First step was to get the lockplate flat and "square".
I used a machinist's vise and an an arbor press to get the casting kinks out. This was after a simple initial draw filing. I merely removed the casting sprues and any grossly high spots.
You will never get it perfectly flat, but it should be as flat as you can get it within reason. With a straightedge, my plate was within .010" over the entire length, prior to drawfiling.
After the drawfiling, the .010" becomes .005" in a hurry. With the mechanical aspect of this lock, these figures could be tripled, and it would still function perfectly. Heck, the best L&R lock that ever left the factory is out 4 to 5 times this figure!
The backside however, has raised allocations for the primary and secondary sear, and the right angle shelf that the pan cover slides on, so a complete drawfiling is impossible. I did drawfile, but just enough to get a predictable flat surface.
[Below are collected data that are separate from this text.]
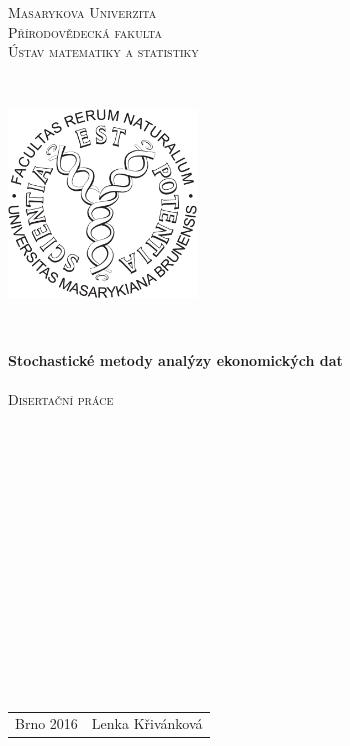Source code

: \documentclass[a4paper,12pt]{report}
\theoremstyle{definition} \newtheorem{definice}[veta]{Definice}
\theoremstyle{remark}
\begin{document}
\titlepage
\begin{center}
\textsc{\Large{Masarykova Univerzita}} \\
\textsc{\Large{Přírodovědecká fakulta}} \\
\textsc{\large{Ústav matematiky a statistiky}}
\end{center}\quad \\
%
\begin{center}
\includegraphics[width=5cm]{IMG/sci-logo.pdf}
\end{center}\quad \\
%
\begin{center}
\textbf{\Large{Stochastické metody analýzy ekonomických dat}} \\ \quad \\
\textsc{\large{Disertační práce}}
\end{center} \quad \\\\\\\\\\\\\\\\\\\\\\\\\\ \\
\begin{center}
\large{
\begin{tabular}{l  r}
\Large{Brno 2016} \qquad\qquad\qquad\qquad \qquad\qquad & \Large{Lenka Křivánková}
\end{tabular}
}
\end{center} \quad
%
\end{document}
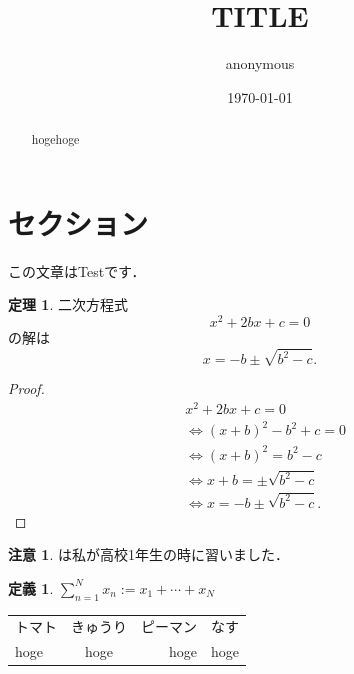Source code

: \documentclass[a4paper,11pt]{jsarticle}
\theoremstyle{definition}
\newtheorem{theorem}{定理}[section]
\newtheorem{definition}[definition]{定義}
\newtheorem{remark}[remark]{注意}
\numberwithin{equation}{section}
\begin{document}
\title{
    TITLE
}
\author{
    anonymous 
}
\date{\today}




\maketitle

\begin{abstract}
hogehoge
\end{abstract}

\section{セクション}

この文章は\textcolor{red!80!black}{Test}です．
\begin{theorem}
    \label{theo:test}
    二次方程式
    \[
        x^2 + 2 b x +c = 0 
    \]
    の解は
    \[
        x = - b \pm \sqrt{b^2-c }
        .
    \]
\end{theorem}

\begin{proof}
    \begin{align*}
        & 
        x^2 + 2 b x +c = 0 
        \\
        & \Leftrightarrow
        (x + b)^2 -b^2 +c = 0 
        \\
        & \Leftrightarrow
        (x + b)^2 = b^2 -c
        \\
        & \Leftrightarrow
        x + b = \pm \sqrt{b^2 -c} %
        \\
        & \Leftrightarrow
        x = -b \pm \sqrt{b^2 -c}
        .  
    \end{align*}
\end{proof}

\begin{remark}
    は私が高校1年生の時に習いました．
\end{remark}

\begin{definition}
    $\sum_{n=1}^N x_n := x_1 + \cdots + x_N$
\end{definition}

\begin{table}
    \begin{tabular}{l|crp{3cm}}
        トマト & きゅうり & ピーマン & なす 
        \hline
        \\
        hoge & hoge & hoge & hoge
    \end{tabular}
\end{table}
\end{document}
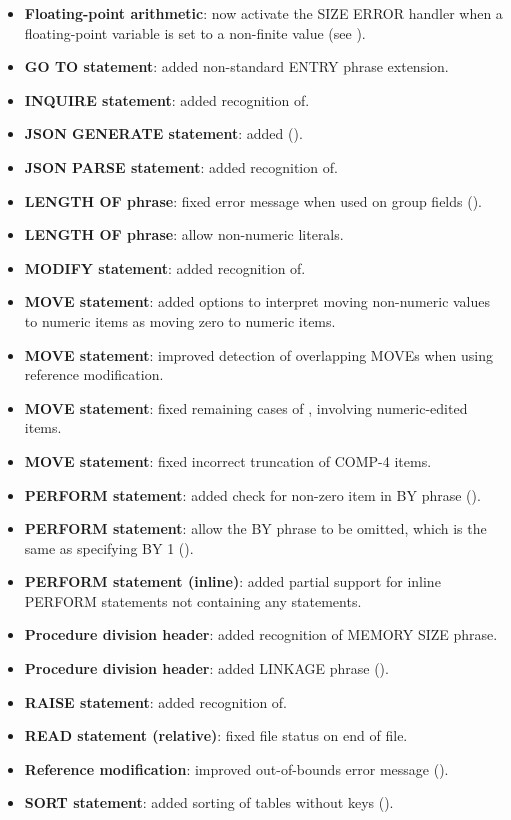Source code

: \begin{itemize}
\item \textbf{Floating-point arithmetic}: now activate the SIZE ERROR handler when a floating-point variable is set to a non-finite value (see ).
\item \textbf{GO TO statement}: added non-standard ENTRY phrase extension.
\item \textbf{INQUIRE statement}: added recognition of.
\item \textbf{JSON GENERATE statement}: added ().
\item \textbf{JSON PARSE statement}: added recognition of.
\item \textbf{LENGTH OF phrase}: fixed error message when used on group fields ().
\item \textbf{LENGTH OF phrase}: allow non-numeric literals.
\item \textbf{MODIFY statement}: added recognition of.
\item \textbf{MOVE statement}: added options to interpret moving non-numeric values to numeric items as moving zero to numeric items.
\item \textbf{MOVE statement}: improved detection of overlapping MOVEs when using reference modification.
\item \textbf{MOVE statement}: fixed remaining cases of , involving numeric-edited items.
\item \textbf{MOVE statement}: fixed incorrect truncation of COMP-4 items.
\item \textbf{PERFORM statement}: added check for non-zero item in BY phrase ().
\item \textbf{PERFORM statement}: allow the BY phrase to be omitted, which is the same as specifying BY 1 ().
\item \textbf{PERFORM statement (inline)}: added partial support for inline PERFORM statements not containing any statements.
\item \textbf{Procedure division header}: added recognition of MEMORY SIZE phrase.
\item \textbf{Procedure division header}: added LINKAGE phrase ().
\item \textbf{RAISE statement}: added recognition of.
\item \textbf{READ statement (relative)}: fixed file status on end of file.
\item \textbf{Reference modification}: improved out-of-bounds error message ().
\item \textbf{SORT statement}: added sorting of tables without keys ().

\end{itemize}
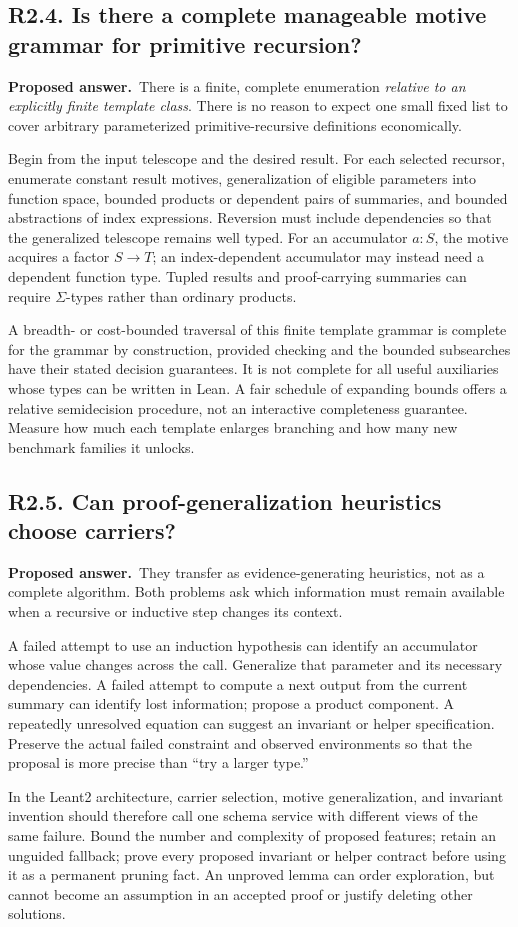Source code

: \documentclass[11pt,a4paper]{article}
\newcommand{\question}[2]{\subsection{#1. #2}\label{q:#1}}
\newcommand{\answer}{\textbf{Proposed answer.}\ }
\theoremstyle{remark}
\begin{document}
\question{R2.4}{Is there a complete manageable motive grammar for primitive recursion?}

\answer There is a finite, complete enumeration \emph{relative to an explicitly
finite template class}. There is no reason to expect one small fixed list to
cover arbitrary parameterized primitive-recursive definitions economically.

Begin from the input telescope and the desired result. For each selected
recursor, enumerate constant result motives, generalization of eligible
parameters into function space, bounded products or dependent pairs of
summaries, and bounded abstractions of index expressions. Reversion must
include dependencies so that the generalized telescope remains well typed.
For an accumulator $a:S$, the motive acquires a factor $S\to T$; an
index-dependent accumulator may instead need a dependent function type.
Tupled results and proof-carrying summaries can require $\Sigma$-types rather
than ordinary products.

A breadth- or cost-bounded traversal of this finite template grammar is
complete for the grammar by construction, provided checking and the bounded
subsearches have their stated decision guarantees. It is not complete for
all useful auxiliaries whose types can be written in Lean. A fair schedule
of expanding bounds offers a relative semidecision procedure, not an
interactive completeness guarantee. Measure how much each template enlarges
branching and how many new benchmark families it unlocks.

\question{R2.5}{Can proof-generalization heuristics choose carriers?}

\answer They transfer as evidence-generating heuristics, not as a complete
algorithm. Both problems ask which information must remain available when a
recursive or inductive step changes its context.

A failed attempt to use an induction hypothesis can identify an accumulator
whose value changes across the call. Generalize that parameter and its
necessary dependencies. A failed attempt to compute a next output from the
current summary can identify lost information; propose a product component.
A repeatedly unresolved equation can suggest an invariant or helper
specification. Preserve the actual failed constraint and observed environments
so that the proposal is more precise than ``try a larger type.''

In the Leant2 architecture, carrier selection, motive generalization, and
invariant invention should therefore call one schema service with different
views of the same failure. Bound the number and complexity of proposed
features; retain an unguided fallback; prove every proposed invariant or
helper contract before using it as a permanent pruning fact. An unproved
lemma can order exploration, but cannot become an assumption in an accepted
proof or justify deleting other solutions.
\end{document}
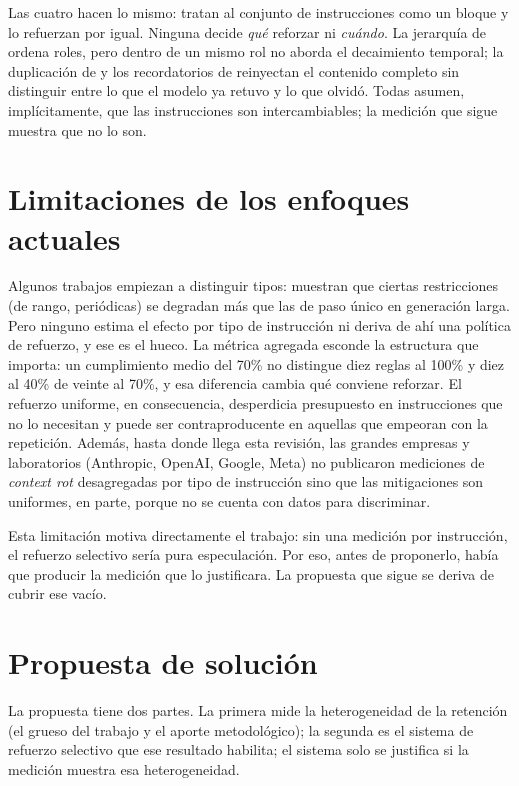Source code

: \documentclass[12pt]{article}
\begin{document}
Las cuatro hacen lo mismo: tratan al conjunto de instrucciones como un bloque y lo
refuerzan por igual. Ninguna decide \emph{qué} reforzar ni \emph{cuándo}. La
jerarquía de \citet{wallace2024} ordena roles, pero dentro de un mismo rol no
aborda el decaimiento temporal; la duplicación de \citet{leviathan2025} y los
recordatorios de \citet{dongre2025} reinyectan el contenido completo sin distinguir
entre lo que el modelo ya retuvo y lo que olvidó. Todas asumen, implícitamente, que
las instrucciones son intercambiables; la medición que sigue muestra que no lo son.

\section{Limitaciones de los enfoques actuales}

Algunos trabajos empiezan a distinguir tipos: \citet{longgenbench} muestran que
ciertas restricciones (de rango, periódicas) se degradan más que las de paso único
en generación larga. Pero ninguno estima el efecto por tipo de instrucción ni
deriva de ahí una política de refuerzo, y ese es el hueco. La métrica agregada
esconde la estructura que importa: un cumplimiento medio del 70\% no distingue
diez reglas al 100\% y diez al 40\% de veinte al 70\%, y esa diferencia cambia qué
conviene reforzar. El refuerzo uniforme, en consecuencia, desperdicia presupuesto
en instrucciones que no lo necesitan y puede ser contraproducente en aquellas que
empeoran con la repetición. Además, hasta donde llega esta revisión, las grandes
empresas y laboratorios (Anthropic, OpenAI, Google, Meta) no publicaron mediciones
de \emph{context rot} desagregadas por tipo de instrucción sino que las
mitigaciones son uniformes, en parte, porque no se cuenta con datos para
discriminar.

Esta limitación motiva directamente el trabajo: sin una medición por instrucción,
el refuerzo selectivo sería pura especulación. Por eso, antes de proponerlo, había
que producir la medición que lo justificara. La propuesta que sigue se deriva de
cubrir ese vacío.

\section{Propuesta de solución}

La propuesta tiene dos partes. La primera mide la heterogeneidad de la retención
(el grueso del trabajo y el aporte metodológico); la segunda es el sistema de
refuerzo selectivo que ese resultado habilita; el sistema solo se justifica si la
medición muestra esa heterogeneidad.
\end{document}
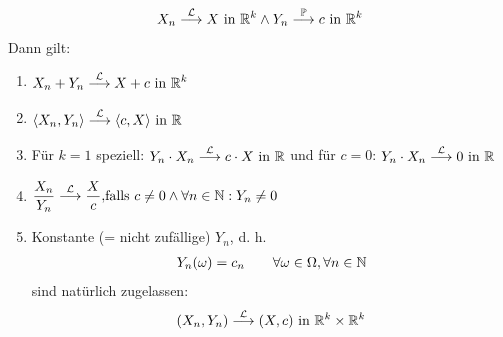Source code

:\begin{beispiel}\label{beisp4.18}
	\begin{align*}
		X_n\stackrel{\mathcal{L}}{\longrightarrow} X\text{ in }\mathbb{R}^k\wedge Y_n\stackrel{\mathbb{P}}{\longrightarrow} c\text{ in }\mathbb{R}^k
	\end{align*}
	Dann gilt:
	\begin{enumerate}[label=(\arabic*)]
		\item $\begin{aligned}
			X_n+Y_n\stackrel{\mathcal{L}}{\longrightarrow} X+c\text{ in }\mathbb{R}^k
		\end{aligned}$
		\item $\begin{aligned}
			\langle X_n,Y_n\rangle\stackrel{\mathcal{L}}{\longrightarrow}\langle c,X\rangle\text{ in }\mathbb{R}
		\end{aligned}$
		\item Für $k=1$ speziell:
		$\begin{aligned}
			Y_n\cdot X_n\stackrel{\mathcal{L}}{\longrightarrow}c\cdot X\text{ in }\mathbb{R}
		\end{aligned}$ und für $c=0$:
		$\begin{aligned}
			Y_n\cdot X_n\stackrel{\mathcal{L}}{\longrightarrow}0\text{ in }\mathbb{R}
		\end{aligned}$
		\item $\begin{aligned}
			\frac{X_n}{Y_n}\stackrel{\mathcal{L}}{\longrightarrow} \frac{X}{c},&\text{falls } c\neq0\wedge\forall n\in\mathbb{N}:Y_n\neq0
		\end{aligned}$
		\item Konstante (= nicht zufällige) $Y_n$, d. h.
		\begin{align*}
			Y_n(\omega)=c_n\qquad\forall\omega\in\Omega,\forall n\in\mathbb{N}
		\end{align*}
		sind natürlich zugelassen:
		\begin{align*}
			(X_n,Y_n)\stackrel{\mathcal{L}}{\longrightarrow}(X,c)\text{ in }\mathbb{R}^k\times\mathbb{R}^k
		\end{align*}
	\end{enumerate}
\end{beispiel}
The indentations to indicate component location are plenty deep, and quite impossible to "erase".
So far so good.
I am now squaring up the remaining parts, but only enough to get the surfaces for critical interface squared away. For instance, the sliding pan cover is only cleaned up on the underside, and not to length, because the pan needs to be "sealed". I left the cover oversize to allow a great fit after the pan is installed. You have to resist the urge to get carried away.
Once again, this set from TRS is top notch. The **** pivot shaft is only "out of round" .001", and unlike the matchlock set, the shaft protrudes exactly 90 degrees from the backside of the ****.
Everything will go along great until it comes time to make the springs into springs, but that is why we have Roy on the forum.